Her voice was cautious when she answered. “I just don’t feel like it, Cares. Endpoint's not like my first destination choice. I think I might fly out and see Mother and Daddy or, who knows, maybe I’ll just stay in and try to pay off a little of my sleep debt.”

“No, come on, Mills. Hey, I know, we can stay at Carly’s place. You haven’t seen it and ...”

“Oh Gawd, Carly’s going out this weekend? Why, to try and hook up with Scott? How sad can you be?”

Eager to agree with her I jumped in. “Oh, I know. I mean, like can’t she tell he’s done with her?”

Milan’s voice sounded sad when she answered me. “Yeah, I guess not, huh? Sometimes a girl needs to just go away but she doesn’t know how to.”

I wanted off the phone then. “Okay, well I guess I’ll see you next week. You have a good long sleep, Mills, or, you know, whatever you’re doing.”

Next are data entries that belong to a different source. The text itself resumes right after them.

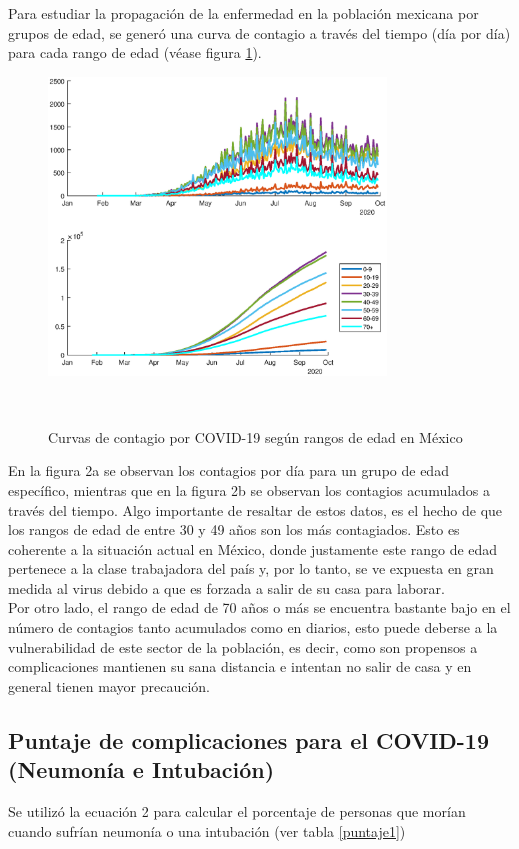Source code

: \documentclass[12pt,a4paper]{article}
\begin{document}
Para estudiar la propagación de la enfermedad en la población mexicana por grupos de edad, se generó una curva de contagio a través del tiempo (día por día) para cada rango de edad (véase figura \ref{Figura2}). \\
\begin{figure}
\centering
\includegraphics[width = 0.8\textwidth]{Figura2.eps}
\caption{Curvas de contagio por COVID-19 según rangos de edad en México} \\ 
\label{Figura2}
\end{figure}

En la figura 2a se observan los contagios por día para un grupo de edad específico, mientras que en la figura 2b se observan los contagios acumulados a través del tiempo. Algo importante de resaltar de estos datos, es el hecho de que los rangos de edad de entre 30 y 49 años son los más contagiados. Esto es coherente a la situación actual en México, donde justamente este rango de edad pertenece a la clase trabajadora del país y, por lo tanto, se ve expuesta en gran medida al virus debido a que es forzada a salir de su casa para laborar.\\

Por otro lado, el rango de edad de 70 años o más se encuentra bastante bajo en el número de contagios tanto acumulados como en diarios, esto puede deberse a la vulnerabilidad de este sector de la población, es decir, como son propensos a complicaciones mantienen su sana distancia e intentan no salir de casa y en general tienen mayor precaución.
\setlength{\parindent}{1cm}

\subsection{Puntaje de complicaciones para el COVID-19 (Neumonía e Intubación)}
\setlength{\parindent}{0cm}
Se utilizó la ecuación 2 para calcular el porcentaje de personas que morían cuando sufrían neumonía o una intubación (ver tabla \ref{puntaje1})
\end{document}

“Cares, listen, don’t go. Stay in the city with me. We’ll have a slumber party like we used to. We’ll go on an all-chocolate diet and watch eighties hook-up movies.”

“Whoa, sounds good, Mills - not. No, I’m going. It’s going to be a hot weekend in every sense of the word. You should come.”

“No, I don’t think so, Careybeary. It sounds to me more like a long drama trauma weekend with a bunch of girls, who should know better, out in the Hamptons chasing things they should forget about. The weekend of the train wrecks. Are you sure you think you have to go?”

“Gawd, nice shot, Mills, double ouch. And I don’t have to go, I want to go. I am going. Oops, listen, we’re taking off. The 'copter's too loud.”

She said something I couldn’t hear, probably asking me not to go again.

I made kissing noises into the phone. “Okay, well, I’ll miss you. I love you and I’ll call you Monday and tell you everything you missed.”

Of course, I didn’t have to call her Monday. By then, along with everyone else on the Eastern seaboard, she had read or watched on TV all about what she missed.